--- What this task involves ---
Filter the entries down to the lines holding "IEEEkeywords", then copy those lines.

Stored data
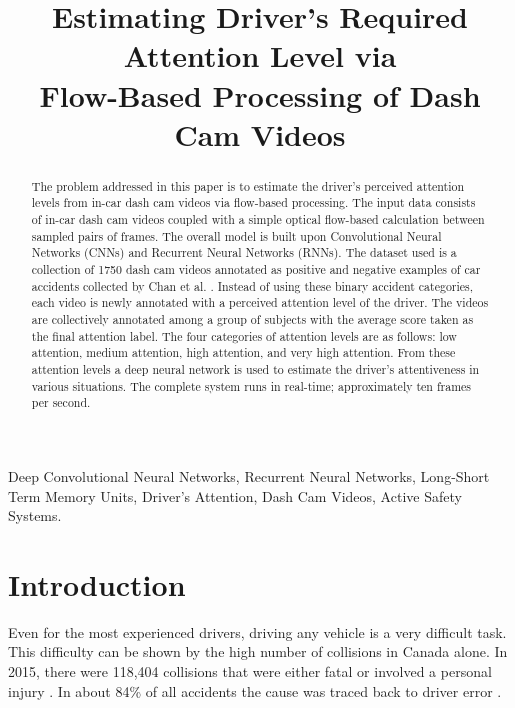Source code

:\documentclass[10pt, conference, compsocconf]{IEEEtran}
\begin{document}
\title{Estimating Driver's Required Attention Level via \\Flow-Based Processing of Dash Cam Videos}
\author{
}

\maketitle

\begin{abstract}
The problem addressed in this paper is to estimate the driver's perceived attention levels from in-car dash cam videos via flow-based processing. The input data consists of in-car dash cam videos coupled with a simple optical flow-based calculation between sampled pairs of frames. The overall model is built upon Convolutional Neural Networks (CNNs) and Recurrent Neural Networks (RNNs). The dataset used is a collection of 1750 dash cam videos annotated as positive and negative examples of car accidents collected by Chan et al. \cite{10.1007/978-3-319-54190-7_9}. Instead of using these binary accident categories, each video is newly annotated with a perceived attention level of the driver. The videos are collectively annotated among a group of subjects with the average score taken as the final attention label. The four categories of attention levels are as follows: low attention, medium attention, high attention, and very high attention. From these attention levels a deep neural network is used to estimate the driver's attentiveness in various situations. The complete system runs in real-time; approximately ten frames per second.
\end{abstract}

\begin{IEEEkeywords}
Deep Convolutional Neural Networks, Recurrent Neural Networks, Long-Short Term Memory Units, Driver's Attention, Dash Cam Videos, Active Safety Systems.
\end{IEEEkeywords}

\IEEEpeerreviewmaketitle

\section{Introduction}
Even for the most experienced drivers, driving any vehicle is a very difficult task. This difficulty can be shown by the high number of collisions in Canada alone. In 2015, there were 118,404 collisions that were either fatal or involved a personal injury \cite{TrafficReport}. In about 84\% of all accidents the cause was traced back to driver error \cite{CognitiveModel}. 
\end{document}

--- Solved problem ---
\begin{IEEEkeywords}
\end{IEEEkeywords}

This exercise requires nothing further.